## Problem to solve:
Reproduce all of the data exactly.

[Dataset entries]
#####
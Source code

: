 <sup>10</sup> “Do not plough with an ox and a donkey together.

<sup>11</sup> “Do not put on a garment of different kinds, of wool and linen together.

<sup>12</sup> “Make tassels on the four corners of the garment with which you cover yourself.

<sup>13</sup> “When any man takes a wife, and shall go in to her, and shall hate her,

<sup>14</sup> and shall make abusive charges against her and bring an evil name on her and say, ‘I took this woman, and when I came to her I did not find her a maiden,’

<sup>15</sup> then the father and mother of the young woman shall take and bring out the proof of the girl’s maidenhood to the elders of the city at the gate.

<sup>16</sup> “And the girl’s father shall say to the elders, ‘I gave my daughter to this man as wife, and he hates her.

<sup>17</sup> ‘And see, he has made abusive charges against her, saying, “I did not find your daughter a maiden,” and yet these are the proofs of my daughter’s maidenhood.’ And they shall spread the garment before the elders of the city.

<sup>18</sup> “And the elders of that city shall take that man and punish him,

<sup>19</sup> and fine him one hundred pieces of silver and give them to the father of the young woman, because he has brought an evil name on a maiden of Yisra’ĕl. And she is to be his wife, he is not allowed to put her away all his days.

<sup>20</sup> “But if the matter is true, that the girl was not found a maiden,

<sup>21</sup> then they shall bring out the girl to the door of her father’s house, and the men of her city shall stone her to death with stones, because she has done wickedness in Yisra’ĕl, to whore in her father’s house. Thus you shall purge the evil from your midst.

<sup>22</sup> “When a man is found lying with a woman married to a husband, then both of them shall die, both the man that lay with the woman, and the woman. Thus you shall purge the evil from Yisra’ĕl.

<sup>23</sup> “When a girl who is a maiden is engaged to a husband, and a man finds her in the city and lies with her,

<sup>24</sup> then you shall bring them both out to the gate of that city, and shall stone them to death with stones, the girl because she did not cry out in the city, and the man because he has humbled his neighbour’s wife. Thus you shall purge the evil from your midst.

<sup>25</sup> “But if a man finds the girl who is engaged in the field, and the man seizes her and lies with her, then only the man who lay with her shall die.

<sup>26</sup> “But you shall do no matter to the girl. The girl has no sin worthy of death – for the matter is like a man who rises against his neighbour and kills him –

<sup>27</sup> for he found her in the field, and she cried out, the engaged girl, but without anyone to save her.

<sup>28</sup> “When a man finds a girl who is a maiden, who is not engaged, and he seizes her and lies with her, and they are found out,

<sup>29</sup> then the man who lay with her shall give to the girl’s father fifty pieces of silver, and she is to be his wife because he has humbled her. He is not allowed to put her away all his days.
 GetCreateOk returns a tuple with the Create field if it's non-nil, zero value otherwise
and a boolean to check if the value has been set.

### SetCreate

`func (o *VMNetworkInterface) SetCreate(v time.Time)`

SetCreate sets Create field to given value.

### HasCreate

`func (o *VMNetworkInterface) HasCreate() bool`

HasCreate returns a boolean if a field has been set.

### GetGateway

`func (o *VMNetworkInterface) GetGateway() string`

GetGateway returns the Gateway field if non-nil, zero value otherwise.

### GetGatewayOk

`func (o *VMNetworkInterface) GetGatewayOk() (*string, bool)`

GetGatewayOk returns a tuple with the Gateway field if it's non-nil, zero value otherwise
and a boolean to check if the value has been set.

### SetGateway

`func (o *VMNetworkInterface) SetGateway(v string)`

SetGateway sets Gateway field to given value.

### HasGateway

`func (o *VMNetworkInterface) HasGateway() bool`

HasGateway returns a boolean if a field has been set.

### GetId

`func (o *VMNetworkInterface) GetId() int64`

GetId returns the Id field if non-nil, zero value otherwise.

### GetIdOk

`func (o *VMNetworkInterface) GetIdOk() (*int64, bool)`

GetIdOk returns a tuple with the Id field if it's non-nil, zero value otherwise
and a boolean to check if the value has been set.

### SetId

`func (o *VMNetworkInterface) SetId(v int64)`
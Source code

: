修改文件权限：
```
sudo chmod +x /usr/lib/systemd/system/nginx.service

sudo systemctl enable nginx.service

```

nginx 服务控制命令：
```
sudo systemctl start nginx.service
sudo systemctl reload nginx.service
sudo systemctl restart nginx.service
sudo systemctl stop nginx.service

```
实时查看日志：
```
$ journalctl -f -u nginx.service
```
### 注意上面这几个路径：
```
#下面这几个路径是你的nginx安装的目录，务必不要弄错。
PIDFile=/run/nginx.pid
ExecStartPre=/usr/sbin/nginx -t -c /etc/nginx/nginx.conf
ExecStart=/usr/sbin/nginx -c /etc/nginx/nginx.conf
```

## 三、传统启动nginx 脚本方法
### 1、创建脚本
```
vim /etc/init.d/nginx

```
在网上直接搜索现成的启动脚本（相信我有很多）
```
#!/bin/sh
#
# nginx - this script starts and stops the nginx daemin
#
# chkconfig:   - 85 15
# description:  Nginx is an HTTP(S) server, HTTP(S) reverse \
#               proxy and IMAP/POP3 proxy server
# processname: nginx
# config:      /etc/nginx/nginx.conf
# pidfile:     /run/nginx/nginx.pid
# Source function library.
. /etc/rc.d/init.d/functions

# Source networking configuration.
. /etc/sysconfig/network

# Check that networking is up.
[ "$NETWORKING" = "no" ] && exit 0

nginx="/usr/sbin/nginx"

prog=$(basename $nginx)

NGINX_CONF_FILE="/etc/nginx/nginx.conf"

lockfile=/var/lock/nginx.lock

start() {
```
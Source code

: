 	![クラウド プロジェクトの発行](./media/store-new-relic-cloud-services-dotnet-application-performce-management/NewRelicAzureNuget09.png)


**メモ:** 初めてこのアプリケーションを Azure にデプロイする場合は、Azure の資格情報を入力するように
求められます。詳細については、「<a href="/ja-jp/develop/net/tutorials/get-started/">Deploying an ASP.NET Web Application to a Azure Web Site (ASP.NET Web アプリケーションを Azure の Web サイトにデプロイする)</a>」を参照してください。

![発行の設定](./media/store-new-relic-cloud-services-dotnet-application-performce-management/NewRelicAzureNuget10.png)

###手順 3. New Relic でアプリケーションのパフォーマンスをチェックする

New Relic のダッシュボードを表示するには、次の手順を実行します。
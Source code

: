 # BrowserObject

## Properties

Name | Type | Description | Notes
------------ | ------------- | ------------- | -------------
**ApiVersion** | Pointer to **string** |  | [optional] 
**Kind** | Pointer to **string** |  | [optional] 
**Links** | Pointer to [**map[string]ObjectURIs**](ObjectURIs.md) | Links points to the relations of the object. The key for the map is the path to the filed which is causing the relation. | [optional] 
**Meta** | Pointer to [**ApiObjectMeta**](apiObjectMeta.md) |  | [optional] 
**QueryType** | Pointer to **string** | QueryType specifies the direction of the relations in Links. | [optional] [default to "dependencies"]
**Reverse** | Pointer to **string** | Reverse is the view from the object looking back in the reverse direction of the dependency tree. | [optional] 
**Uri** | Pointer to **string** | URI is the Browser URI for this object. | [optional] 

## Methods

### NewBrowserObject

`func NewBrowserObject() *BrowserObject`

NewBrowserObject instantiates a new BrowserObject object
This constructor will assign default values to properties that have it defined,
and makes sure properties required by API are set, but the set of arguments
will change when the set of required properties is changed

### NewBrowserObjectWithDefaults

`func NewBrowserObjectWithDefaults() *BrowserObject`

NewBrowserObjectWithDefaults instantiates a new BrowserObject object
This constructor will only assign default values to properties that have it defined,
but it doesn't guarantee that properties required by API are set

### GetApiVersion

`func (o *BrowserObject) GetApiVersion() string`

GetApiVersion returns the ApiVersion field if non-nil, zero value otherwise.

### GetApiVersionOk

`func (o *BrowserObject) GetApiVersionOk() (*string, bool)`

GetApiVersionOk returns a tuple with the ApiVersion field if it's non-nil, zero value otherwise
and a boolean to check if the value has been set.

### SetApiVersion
#####
## Solution below:
Source code

: <sup>10</sup> “Do not plough with an ox and a donkey together.

<sup>11</sup> “Do not put on a garment of different kinds, of wool and linen together.

<sup>12</sup> “Make tassels on the four corners of the garment with which you cover yourself.

<sup>13</sup> “When any man takes a wife, and shall go in to her, and shall hate her,

<sup>14</sup> and shall make abusive charges against her and bring an evil name on her and say, ‘I took this woman, and when I came to her I did not find her a maiden,’

<sup>15</sup> then the father and mother of the young woman shall take and bring out the proof of the girl’s maidenhood to the elders of the city at the gate.

<sup>16</sup> “And the girl’s father shall say to the elders, ‘I gave my daughter to this man as wife, and he hates her.

<sup>17</sup> ‘And see, he has made abusive charges against her, saying, “I did not find your daughter a maiden,” and yet these are the proofs of my daughter’s maidenhood.’ And they shall spread the garment before the elders of the city.

<sup>18</sup> “And the elders of that city shall take that man and punish him,

<sup>19</sup> and fine him one hundred pieces of silver and give them to the father of the young woman, because he has brought an evil name on a maiden of Yisra’ĕl. And she is to be his wife, he is not allowed to put her away all his days.

<sup>20</sup> “But if the matter is true, that the girl was not found a maiden,

<sup>21</sup> then they shall bring out the girl to the door of her father’s house, and the men of her city shall stone her to death with stones, because she has done wickedness in Yisra’ĕl, to whore in her father’s house. Thus you shall purge the evil from your midst.

<sup>22</sup> “When a man is found lying with a woman married to a husband, then both of them shall die, both the man that lay with the woman, and the woman. Thus you shall purge the evil from Yisra’ĕl.

<sup>23</sup> “When a girl who is a maiden is engaged to a husband, and a man finds her in the city and lies with her,

<sup>24</sup> then you shall bring them both out to the gate of that city, and shall stone them to death with stones, the girl because she did not cry out in the city, and the man because he has humbled his neighbour’s wife. Thus you shall purge the evil from your midst.

<sup>25</sup> “But if a man finds the girl who is engaged in the field, and the man seizes her and lies with her, then only the man who lay with her shall die.

<sup>26</sup> “But you shall do no matter to the girl. The girl has no sin worthy of death – for the matter is like a man who rises against his neighbour and kills him –

<sup>27</sup> for he found her in the field, and she cried out, the engaged girl, but without anyone to save her.

<sup>28</sup> “When a man finds a girl who is a maiden, who is not engaged, and he seizes her and lies with her, and they are found out,

<sup>29</sup> then the man who lay with her shall give to the girl’s father fifty pieces of silver, and she is to be his wife because he has humbled her. He is not allowed to put her away all his days.
 GetCreateOk returns a tuple with the Create field if it's non-nil, zero value otherwise
and a boolean to check if the value has been set.

### SetCreate

`func (o *VMNetworkInterface) SetCreate(v time.Time)`

SetCreate sets Create field to given value.

### HasCreate

`func (o *VMNetworkInterface) HasCreate() bool`

HasCreate returns a boolean if a field has been set.

### GetGateway

`func (o *VMNetworkInterface) GetGateway() string`

GetGateway returns the Gateway field if non-nil, zero value otherwise.

### GetGatewayOk

`func (o *VMNetworkInterface) GetGatewayOk() (*string, bool)`

GetGatewayOk returns a tuple with the Gateway field if it's non-nil, zero value otherwise
and a boolean to check if the value has been set.

### SetGateway

`func (o *VMNetworkInterface) SetGateway(v string)`

SetGateway sets Gateway field to given value.

### HasGateway

`func (o *VMNetworkInterface) HasGateway() bool`

HasGateway returns a boolean if a field has been set.

### GetId

`func (o *VMNetworkInterface) GetId() int64`

GetId returns the Id field if non-nil, zero value otherwise.

### GetIdOk

`func (o *VMNetworkInterface) GetIdOk() (*int64, bool)`

GetIdOk returns a tuple with the Id field if it's non-nil, zero value otherwise
and a boolean to check if the value has been set.

### SetId

`func (o *VMNetworkInterface) SetId(v int64)`
Source code

:修改文件权限：
```
sudo chmod +x /usr/lib/systemd/system/nginx.service

sudo systemctl enable nginx.service

```

nginx 服务控制命令：
```
sudo systemctl start nginx.service
sudo systemctl reload nginx.service
sudo systemctl restart nginx.service
sudo systemctl stop nginx.service

```
实时查看日志：
```
$ journalctl -f -u nginx.service
```
### 注意上面这几个路径：
```
#下面这几个路径是你的nginx安装的目录，务必不要弄错。
PIDFile=/run/nginx.pid
ExecStartPre=/usr/sbin/nginx -t -c /etc/nginx/nginx.conf
ExecStart=/usr/sbin/nginx -c /etc/nginx/nginx.conf
```

## 三、传统启动nginx 脚本方法
### 1、创建脚本
```
vim /etc/init.d/nginx

```
在网上直接搜索现成的启动脚本（相信我有很多）
```
#!/bin/sh
#
# nginx - this script starts and stops the nginx daemin
#
# chkconfig:   - 85 15
# description:  Nginx is an HTTP(S) server, HTTP(S) reverse \
#               proxy and IMAP/POP3 proxy server
# processname: nginx
# config:      /etc/nginx/nginx.conf
# pidfile:     /run/nginx/nginx.pid
# Source function library.
. /etc/rc.d/init.d/functions

# Source networking configuration.
. /etc/sysconfig/network

# Check that networking is up.
[ "$NETWORKING" = "no" ] && exit 0

nginx="/usr/sbin/nginx"

prog=$(basename $nginx)

NGINX_CONF_FILE="/etc/nginx/nginx.conf"

lockfile=/var/lock/nginx.lock

start() {
```
Source code

: 	![クラウド プロジェクトの発行](./media/store-new-relic-cloud-services-dotnet-application-performce-management/NewRelicAzureNuget09.png)


**メモ:** 初めてこのアプリケーションを Azure にデプロイする場合は、Azure の資格情報を入力するように
求められます。詳細については、「<a href="/ja-jp/develop/net/tutorials/get-started/">Deploying an ASP.NET Web Application to a Azure Web Site (ASP.NET Web アプリケーションを Azure の Web サイトにデプロイする)</a>」を参照してください。

![発行の設定](./media/store-new-relic-cloud-services-dotnet-application-performce-management/NewRelicAzureNuget10.png)

###手順 3. New Relic でアプリケーションのパフォーマンスをチェックする

New Relic のダッシュボードを表示するには、次の手順を実行します。
Source code

: # BrowserObject

## Properties

Name | Type | Description | Notes
------------ | ------------- | ------------- | -------------
**ApiVersion** | Pointer to **string** |  | [optional] 
**Kind** | Pointer to **string** |  | [optional] 
**Links** | Pointer to [**map[string]ObjectURIs**](ObjectURIs.md) | Links points to the relations of the object. The key for the map is the path to the filed which is causing the relation. | [optional] 
**Meta** | Pointer to [**ApiObjectMeta**](apiObjectMeta.md) |  | [optional] 
**QueryType** | Pointer to **string** | QueryType specifies the direction of the relations in Links. | [optional] [default to "dependencies"]
**Reverse** | Pointer to **string** | Reverse is the view from the object looking back in the reverse direction of the dependency tree. | [optional] 
**Uri** | Pointer to **string** | URI is the Browser URI for this object. | [optional] 

## Methods

### NewBrowserObject

`func NewBrowserObject() *BrowserObject`

NewBrowserObject instantiates a new BrowserObject object
This constructor will assign default values to properties that have it defined,
and makes sure properties required by API are set, but the set of arguments
will change when the set of required properties is changed

### NewBrowserObjectWithDefaults

`func NewBrowserObjectWithDefaults() *BrowserObject`

NewBrowserObjectWithDefaults instantiates a new BrowserObject object
This constructor will only assign default values to properties that have it defined,
but it doesn't guarantee that properties required by API are set

### GetApiVersion

`func (o *BrowserObject) GetApiVersion() string`

GetApiVersion returns the ApiVersion field if non-nil, zero value otherwise.

### GetApiVersionOk

`func (o *BrowserObject) GetApiVersionOk() (*string, bool)`

GetApiVersionOk returns a tuple with the ApiVersion field if it's non-nil, zero value otherwise
and a boolean to check if the value has been set.

### SetApiVersion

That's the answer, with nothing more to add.